## Task goal
Of the entries below, return only those lines from the line with "każde laboratorium będzie" to the line with "z wykorzystaniem predefiniowanych", exactly, both included.

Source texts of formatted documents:
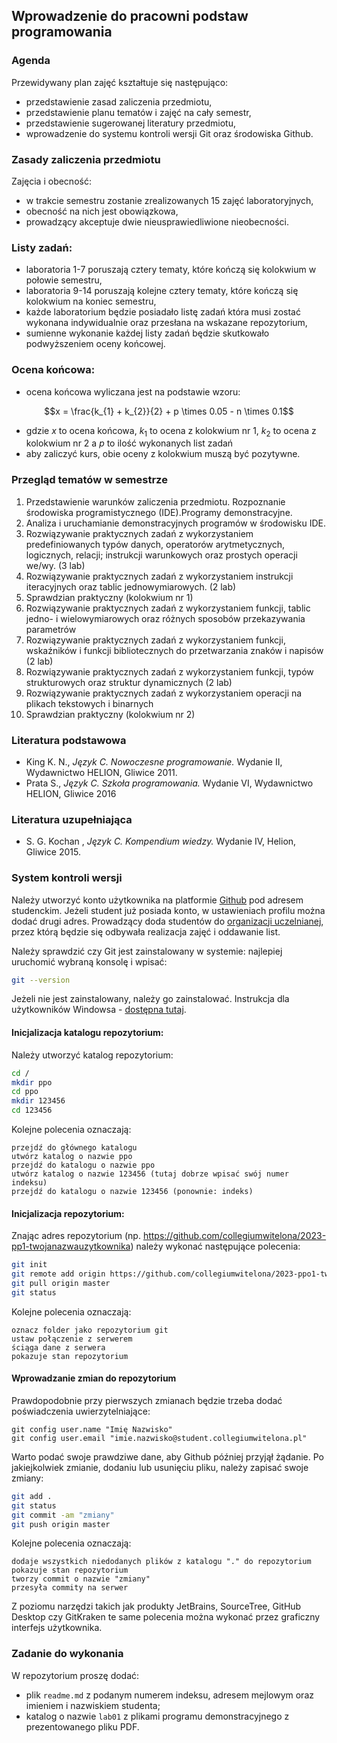 ## Wprowadzenie do pracowni podstaw programowania

### Agenda
Przewidywany plan zajęć kształtuje się następująco:
* przedstawienie zasad zaliczenia przedmiotu,
* przedstawienie planu tematów i zajęć na cały semestr,
* przedstawienie sugerowanej literatury przedmiotu,
* wprowadzenie do systemu kontroli wersji Git oraz środowiska Github.

### Zasady zaliczenia przedmiotu
Zajęcia i obecność:
* w trakcie semestru zostanie zrealizowanych 15 zajęć laboratoryjnych,
* obecność na nich jest obowiązkowa,
* prowadzący akceptuje dwie nieusprawiedliwione nieobecności.

### Listy zadań:
* laboratoria 1-7 poruszają cztery tematy, które kończą się kolokwium w połowie semestru,
* laboratoria 9-14 poruszają kolejne cztery tematy, które kończą się kolokwium na koniec semestru,
* każde laboratorium będzie posiadało listę zadań która musi zostać wykonana indywidualnie oraz przesłana na wskazane repozytorium,
* sumienne wykonanie każdej listy zadań będzie skutkowało podwyższeniem oceny końcowej.

### Ocena końcowa:
* ocena końcowa wyliczana jest na podstawie wzoru:

```math
x = \frac{k_{1} + k_{2}}{2} + p \times 0.05 - n \times 0.1
```
* gdzie $x$ to ocena końcowa, $k_1$ to ocena z kolokwium nr 1, $k_2$ to ocena z kolokwium nr 2 a $p$ to ilość wykonanych list zadań
* aby zaliczyć kurs, obie oceny z kolokwium muszą być pozytywne.

### Przegląd tematów w semestrze
1. Przedstawienie warunków zaliczenia przedmiotu. Rozpoznanie środowiska
   programistycznego (IDE).Programy demonstracyjne.
1. Analiza i uruchamianie demonstracyjnych programów w środowisku IDE.
1. Rozwiązywanie praktycznych zadań z wykorzystaniem predefiniowanych typów danych,
   operatorów arytmetycznych, logicznych, relacji; instrukcji warunkowych oraz prostych
   operacji we/wy. (3 lab)
1. Rozwiązywanie praktycznych zadań z wykorzystaniem instrukcji iteracyjnych oraz tablic
   jednowymiarowych. (2 lab)
1. Sprawdzian praktyczny (kolokwium nr 1)
1. Rozwiązywanie praktycznych zadań z wykorzystaniem funkcji, tablic jedno- i
   wielowymiarowych oraz różnych sposobów przekazywania parametrów
1. Rozwiązywanie praktycznych zadań z wykorzystaniem funkcji, wskaźników i funkcji
   bibliotecznych do przetwarzania znaków i napisów (2 lab)
1. Rozwiązywanie praktycznych zadań z wykorzystaniem funkcji, typów strukturowych oraz
   struktur dynamicznych (2 lab)
1. Rozwiązywanie praktycznych zadań z wykorzystaniem operacji na plikach tekstowych i
   binarnych
1. Sprawdzian praktyczny (kolokwium nr 2)

### Literatura podstawowa
* King K. N., *Język C. Nowoczesne programowanie.* Wydanie II, Wydawnictwo HELION, Gliwice 2011.
* Prata S., *Język C. Szkoła programowania.* Wydanie VI, Wydawnictwo HELION, Gliwice 2016

### Literatura uzupełniająca
* S. G. Kochan , *Język C. Kompendium wiedzy.* Wydanie IV, Helion, Gliwice 2015.

### System kontroli wersji
Należy utworzyć konto użytkownika na platformie [Github](http://github.com/) pod adresem studenckim. Jeżeli student już posiada konto, w ustawieniach profilu można dodać drugi adres. Prowadzący doda studentów do [organizacji uczelnianej](https://github.com/collegiumwitelona), przez którą będzie się odbywała realizacja zajęć i oddawanie list.

Należy sprawdzić czy Git jest zainstalowany w systemie: najlepiej uruchomić wybraną konsolę i wpisać:
```bash
git --version
```

Jeżeli nie jest zainstalowany, należy go zainstalować. Instrukcja dla użytkowników Windowsa - [dostępna tutaj](https://github.com/git-guides/install-git).

#### Inicjalizacja katalogu repozytorium:
Należy utworzyć katalog repozytorium:
```bash
cd /
mkdir ppo
cd ppo
mkdir 123456
cd 123456
```

Kolejne polecenia oznaczają:
```
przejdź do głównego katalogu
utwórz katalog o nazwie ppo
przejdź do katalogu o nazwie ppo
utwórz katalog o nazwie 123456 (tutaj dobrze wpisać swój numer indeksu)
przejdź do katalogu o nazwie 123456 (ponownie: indeks)
```

#### Inicjalizacja repozytorium:
Znając adres repozytorium (np. https://github.com/collegiumwitelona/2023-pp1-twojanazwauzytkownika) należy wykonać następujące polecenia:

```bash
git init
git remote add origin https://github.com/collegiumwitelona/2023-ppo1-twojanazwauzytkownika
git pull origin master
git status
```

Kolejne polecenia oznaczają:
```
oznacz folder jako repozytorium git
ustaw połączenie z serwerem
ściąga dane z serwera
pokazuje stan repozytorium
```

#### Wprowadzanie zmian do repozytorium
Prawdopodobnie przy pierwszych zmianach będzie trzeba dodać poświadczenia uwierzytelniające:
```
git config user.name "Imię Nazwisko"
git config user.email "imie.nazwisko@student.collegiumwitelona.pl"
```

Warto podać swoje prawdziwe dane, aby Github później przyjął żądanie. Po jakiejkolwiek zmianie, dodaniu lub usunięciu pliku, należy zapisać swoje zmiany:
```bash
git add .
git status
git commit -am "zmiany"
git push origin master
```

Kolejne polecenia oznaczają:
```
dodaje wszystkich niedodanych plików z katalogu "." do repozytorium
pokazuje stan repozytorium
tworzy commit o nazwie "zmiany"
przesyła commity na serwer
```

Z poziomu narzędzi takich jak produkty JetBrains, SourceTree, GitHub Desktop czy GitKraken te same polecenia można wykonać przez graficzny interfejs użytkownika.

### Zadanie do wykonania
W repozytorium proszę dodać:
* plik `readme.md` z podanym numerem indeksu, adresem mejlowym oraz imieniem i nazwiskiem studenta;
* katalog o nazwie `lab01` z plikami programu demonstracyjnego z prezentowanego pliku PDF.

## Answer box
* każde laboratorium będzie posiadało listę zadań która musi zostać wykonana indywidualnie oraz przesłana na wskazane repozytorium,
* sumienne wykonanie każdej listy zadań będzie skutkowało podwyższeniem oceny końcowej.

### Ocena końcowa:
* ocena końcowa wyliczana jest na podstawie wzoru:

```math
x = \frac{k_{1} + k_{2}}{2} + p \times 0.05 - n \times 0.1
```
* gdzie $x$ to ocena końcowa, $k_1$ to ocena z kolokwium nr 1, $k_2$ to ocena z kolokwium nr 2 a $p$ to ilość wykonanych list zadań
* aby zaliczyć kurs, obie oceny z kolokwium muszą być pozytywne.

### Przegląd tematów w semestrze
1. Przedstawienie warunków zaliczenia przedmiotu. Rozpoznanie środowiska
   programistycznego (IDE).Programy demonstracyjne.
1. Analiza i uruchamianie demonstracyjnych programów w środowisku IDE.
1. Rozwiązywanie praktycznych zadań z wykorzystaniem predefiniowanych typów danych,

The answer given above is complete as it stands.